Looking at the entries below, state how many lines contain the word "data". Give the number alone.

Records excerpted from a collection
****************************************
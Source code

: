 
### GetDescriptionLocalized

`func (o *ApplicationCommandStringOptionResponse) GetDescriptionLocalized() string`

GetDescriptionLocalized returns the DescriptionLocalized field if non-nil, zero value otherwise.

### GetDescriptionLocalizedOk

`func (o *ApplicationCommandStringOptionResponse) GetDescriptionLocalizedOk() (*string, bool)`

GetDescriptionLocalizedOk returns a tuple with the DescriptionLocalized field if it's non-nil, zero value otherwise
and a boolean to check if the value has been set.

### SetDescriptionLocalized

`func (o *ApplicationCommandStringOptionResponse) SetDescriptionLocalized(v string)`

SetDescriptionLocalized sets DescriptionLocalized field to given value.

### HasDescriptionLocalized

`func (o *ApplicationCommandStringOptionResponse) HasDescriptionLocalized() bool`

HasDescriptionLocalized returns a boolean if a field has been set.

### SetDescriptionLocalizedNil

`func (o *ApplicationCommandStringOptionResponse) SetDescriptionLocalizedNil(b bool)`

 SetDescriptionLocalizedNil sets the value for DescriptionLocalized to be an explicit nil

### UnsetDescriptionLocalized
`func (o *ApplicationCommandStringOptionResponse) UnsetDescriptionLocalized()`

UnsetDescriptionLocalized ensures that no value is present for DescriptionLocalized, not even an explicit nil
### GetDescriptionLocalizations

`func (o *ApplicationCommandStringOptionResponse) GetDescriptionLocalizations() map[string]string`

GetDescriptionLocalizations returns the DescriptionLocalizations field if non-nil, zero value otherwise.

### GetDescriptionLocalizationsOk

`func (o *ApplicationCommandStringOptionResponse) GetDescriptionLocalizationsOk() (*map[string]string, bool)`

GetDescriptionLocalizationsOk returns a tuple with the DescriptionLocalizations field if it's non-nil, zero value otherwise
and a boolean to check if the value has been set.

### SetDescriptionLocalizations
****************************************
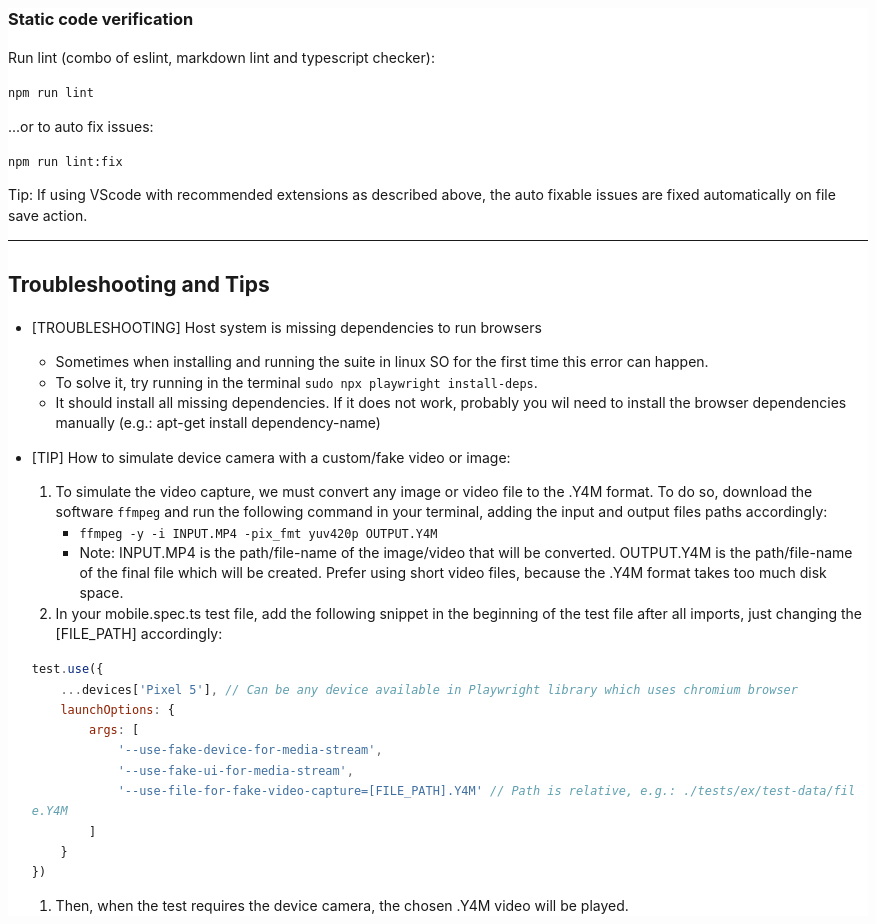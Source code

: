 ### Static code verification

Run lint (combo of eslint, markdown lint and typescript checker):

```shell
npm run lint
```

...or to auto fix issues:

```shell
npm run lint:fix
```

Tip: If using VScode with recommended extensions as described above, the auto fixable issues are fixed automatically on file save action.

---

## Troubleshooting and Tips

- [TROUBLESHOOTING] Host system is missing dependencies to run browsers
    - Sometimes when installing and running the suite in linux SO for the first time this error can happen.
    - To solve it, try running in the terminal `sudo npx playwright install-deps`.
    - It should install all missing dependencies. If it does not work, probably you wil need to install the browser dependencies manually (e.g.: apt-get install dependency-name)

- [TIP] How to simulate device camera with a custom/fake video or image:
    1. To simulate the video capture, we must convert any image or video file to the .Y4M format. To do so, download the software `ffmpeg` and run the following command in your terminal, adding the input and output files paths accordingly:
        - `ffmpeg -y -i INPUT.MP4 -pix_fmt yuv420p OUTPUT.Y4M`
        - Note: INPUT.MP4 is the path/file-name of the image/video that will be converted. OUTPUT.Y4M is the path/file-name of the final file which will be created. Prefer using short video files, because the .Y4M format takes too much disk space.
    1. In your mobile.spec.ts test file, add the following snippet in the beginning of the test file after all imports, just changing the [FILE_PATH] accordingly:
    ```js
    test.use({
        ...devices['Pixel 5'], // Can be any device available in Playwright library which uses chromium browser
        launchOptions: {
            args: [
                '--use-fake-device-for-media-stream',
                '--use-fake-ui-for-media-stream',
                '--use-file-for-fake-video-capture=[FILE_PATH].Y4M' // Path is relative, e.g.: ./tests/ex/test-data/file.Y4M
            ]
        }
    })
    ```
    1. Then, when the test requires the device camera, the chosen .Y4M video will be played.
****************************************
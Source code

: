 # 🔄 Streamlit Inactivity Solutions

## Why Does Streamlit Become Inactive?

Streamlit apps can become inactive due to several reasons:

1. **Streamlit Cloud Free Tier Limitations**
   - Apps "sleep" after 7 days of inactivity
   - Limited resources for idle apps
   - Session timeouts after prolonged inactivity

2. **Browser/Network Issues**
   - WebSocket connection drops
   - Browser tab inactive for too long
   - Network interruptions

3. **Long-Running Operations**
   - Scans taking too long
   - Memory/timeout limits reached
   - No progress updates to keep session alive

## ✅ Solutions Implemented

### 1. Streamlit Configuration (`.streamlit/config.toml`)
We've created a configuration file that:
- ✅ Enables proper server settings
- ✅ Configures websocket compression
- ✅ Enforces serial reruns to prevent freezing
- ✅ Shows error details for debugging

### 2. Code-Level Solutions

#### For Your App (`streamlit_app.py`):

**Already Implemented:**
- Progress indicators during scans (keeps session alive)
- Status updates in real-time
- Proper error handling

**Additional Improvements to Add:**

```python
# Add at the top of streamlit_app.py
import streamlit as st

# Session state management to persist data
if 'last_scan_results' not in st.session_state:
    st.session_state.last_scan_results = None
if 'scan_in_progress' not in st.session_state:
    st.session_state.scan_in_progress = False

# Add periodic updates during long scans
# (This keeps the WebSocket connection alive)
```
****************************************
WRITTEN RESPONSE: 2